Arguments and verdicts

▲ Arguments FOR (Yes camp)
Reconciling family and working life
« Families need childcare structures to reconcile work and raising children. »
✓ Confirmed
Out-of-school care expanded strongly after the vote, driven by sustained demand. It was implemented through the revision of the Child Day-Care Act (LAJE), generalising midday and evening provision.
Source: Canton of Vaud; SPV (teachers)
Meeting a real and growing need
« Demand for places exceeds supply; this backlog must be cleared. »
✓ Confirmed
Demand for out-of-school places kept growing in the following years, forcing municipalities and the canton to create new structures and secure their funding through the Child Day-Care Foundation (FAJE).
Source: Canton of Vaud; FAJE
Optional care, not an obligation on families
« Care will remain optional: no family will be forced to use it. »
✓ Confirmed
The optional nature for families, written into Article 63a, was preserved: parents remain free to use out-of-school care or not.
Source: Vaud Constitution, Art. 63a
▼ Arguments AGAINST (No camp)
A heavy financial burden for municipalities
« The obligation to organise care will place an excessive financial and organisational burden on municipalities. »
✓~ Partly confirmed
The fear was not baseless: implementation was long and costly, requiring years of canton-municipality negotiation. But shared financing (FAJE, employer and cantonal contributions) spread the burden, preventing it from falling on municipalities alone.
Source: Canton of Vaud; FAJE
An infringement of municipal autonomy
« Imposing a care model on municipalities infringes their organisational autonomy. »
✗~ Partly refuted
Municipalities retained organisational latitude (premises, providers, hours) within the framework set by the canton. Autonomy was not abolished but framed by a common minimum standard.
Source: Canton of Vaud; press coverage
A nationalisation of childcare
« The all-day school amounts to handing childcare to the State at the expense of families. »
✗ Refuted
Since care remained optional and organised by municipalities with private partners, no nationalisation of childcare is documented: families decide freely whether to use it.
Source: Vaud Constitution, Art. 63a

Factual record

4
Confirmed
0
Partly confirmed
1
Partly refuted
0
Refuted
Article 63a entered the Constitution
Out-of-school care has had a cantonal constitutional basis since 2009, optional for families.
The LAJE delivered the care
The revision of the Child Day-Care Act generalised midday and evening provision, funded notably through the FAJE.
Strong family demand
The need for out-of-school places kept growing, requiring the creation of new structures.
~
A laborious implementation
Four years after the vote, in 2014, the State still had to relaunch the canton-municipality platform to apply Article 63a.
The optional nature preserved
Care remained optional for families, in line with the constitutional text.
Note: a Yes of over 70% was not enough to organise care for thousands of children overnight. Five years after the vote, the State still had to relaunch the canton-municipality platform — a reminder that implementing a constitutional principle is decided on the ground, municipality by municipality.
Analyse éditoriale
Conclusion

Fifteen years on, Article 63a has kept its promise: out-of-school care has become a reality in the canton, written into law and durably funded. The Yes camp's central promise — meeting families' needs while leaving the choice — was concretely kept, the optional nature never called into question.

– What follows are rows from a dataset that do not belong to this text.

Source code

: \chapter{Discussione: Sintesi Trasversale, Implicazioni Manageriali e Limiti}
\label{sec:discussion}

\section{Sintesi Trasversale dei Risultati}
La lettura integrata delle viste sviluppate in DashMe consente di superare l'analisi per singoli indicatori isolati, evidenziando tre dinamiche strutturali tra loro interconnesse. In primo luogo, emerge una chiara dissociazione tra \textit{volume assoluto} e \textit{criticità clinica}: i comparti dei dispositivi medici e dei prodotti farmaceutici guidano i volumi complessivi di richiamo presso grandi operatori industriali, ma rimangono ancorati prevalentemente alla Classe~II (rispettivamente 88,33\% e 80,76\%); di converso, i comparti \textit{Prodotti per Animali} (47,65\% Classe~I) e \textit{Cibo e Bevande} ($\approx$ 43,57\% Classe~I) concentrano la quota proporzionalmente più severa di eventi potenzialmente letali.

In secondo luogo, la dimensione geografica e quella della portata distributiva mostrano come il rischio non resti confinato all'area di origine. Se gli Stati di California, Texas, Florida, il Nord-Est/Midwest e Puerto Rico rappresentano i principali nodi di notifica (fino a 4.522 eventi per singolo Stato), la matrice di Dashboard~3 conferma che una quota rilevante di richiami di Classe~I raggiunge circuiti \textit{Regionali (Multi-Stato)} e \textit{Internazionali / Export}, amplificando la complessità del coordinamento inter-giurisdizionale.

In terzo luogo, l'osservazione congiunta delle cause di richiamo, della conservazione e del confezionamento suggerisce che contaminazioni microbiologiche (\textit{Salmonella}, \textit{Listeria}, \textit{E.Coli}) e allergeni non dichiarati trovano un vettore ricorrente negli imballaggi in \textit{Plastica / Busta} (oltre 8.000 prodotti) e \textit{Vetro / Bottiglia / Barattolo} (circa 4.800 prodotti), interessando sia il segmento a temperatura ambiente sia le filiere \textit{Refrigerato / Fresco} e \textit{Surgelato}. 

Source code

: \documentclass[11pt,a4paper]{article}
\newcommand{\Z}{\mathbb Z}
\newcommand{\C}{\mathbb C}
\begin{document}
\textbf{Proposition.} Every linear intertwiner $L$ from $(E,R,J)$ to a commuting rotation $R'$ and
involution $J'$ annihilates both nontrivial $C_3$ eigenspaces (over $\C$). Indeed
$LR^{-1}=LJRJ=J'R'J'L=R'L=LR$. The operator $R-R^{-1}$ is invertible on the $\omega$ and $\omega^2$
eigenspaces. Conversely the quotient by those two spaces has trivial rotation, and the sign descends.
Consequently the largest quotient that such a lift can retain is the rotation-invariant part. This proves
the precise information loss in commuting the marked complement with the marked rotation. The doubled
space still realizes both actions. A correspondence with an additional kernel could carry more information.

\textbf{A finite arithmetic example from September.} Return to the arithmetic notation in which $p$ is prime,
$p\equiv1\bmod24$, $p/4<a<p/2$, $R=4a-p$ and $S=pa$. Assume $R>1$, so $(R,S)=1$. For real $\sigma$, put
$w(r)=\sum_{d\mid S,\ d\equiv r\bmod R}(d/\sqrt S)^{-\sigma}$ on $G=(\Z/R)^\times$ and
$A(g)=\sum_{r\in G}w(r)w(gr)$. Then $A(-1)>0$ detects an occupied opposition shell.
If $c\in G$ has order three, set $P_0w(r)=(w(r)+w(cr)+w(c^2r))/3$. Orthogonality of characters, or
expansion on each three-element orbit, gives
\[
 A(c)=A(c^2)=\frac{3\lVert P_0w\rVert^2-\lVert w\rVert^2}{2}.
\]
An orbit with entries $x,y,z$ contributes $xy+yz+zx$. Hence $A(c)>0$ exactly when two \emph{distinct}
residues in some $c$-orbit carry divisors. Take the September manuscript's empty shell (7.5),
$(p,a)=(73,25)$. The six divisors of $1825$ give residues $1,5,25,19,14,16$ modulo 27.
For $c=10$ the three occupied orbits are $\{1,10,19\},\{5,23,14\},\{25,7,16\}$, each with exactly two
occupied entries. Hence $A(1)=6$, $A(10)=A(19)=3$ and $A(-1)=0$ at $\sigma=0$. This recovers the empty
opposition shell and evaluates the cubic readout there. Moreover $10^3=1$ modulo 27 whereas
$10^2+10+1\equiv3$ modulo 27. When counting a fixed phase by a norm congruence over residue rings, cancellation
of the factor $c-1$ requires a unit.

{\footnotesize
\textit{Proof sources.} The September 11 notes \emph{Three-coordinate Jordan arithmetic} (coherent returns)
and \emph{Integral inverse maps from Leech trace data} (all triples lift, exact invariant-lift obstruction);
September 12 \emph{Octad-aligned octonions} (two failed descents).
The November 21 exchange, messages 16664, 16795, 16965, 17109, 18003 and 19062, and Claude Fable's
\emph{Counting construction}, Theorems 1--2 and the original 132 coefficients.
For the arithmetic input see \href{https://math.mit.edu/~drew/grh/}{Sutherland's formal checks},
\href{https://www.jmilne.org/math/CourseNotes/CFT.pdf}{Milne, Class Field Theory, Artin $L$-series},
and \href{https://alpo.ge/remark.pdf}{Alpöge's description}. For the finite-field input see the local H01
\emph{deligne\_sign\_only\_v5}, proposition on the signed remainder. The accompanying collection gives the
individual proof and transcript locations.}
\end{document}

The opponents' fears were partly borne out: implementation was long and costly, so much so that five years after the vote the State had to relaunch the canton-municipality platform. The financial burden was real. But it was spread across canton, municipalities and employers through the FAJE, not left to municipalities alone.

As for the charge of « nationalising » childcare, it does not withstand the facts: care remained optional and locally organised, with private partners. The canton set a minimum standard, not a single model. The episode mainly shows that a landslide vote never spares the patient work of implementation.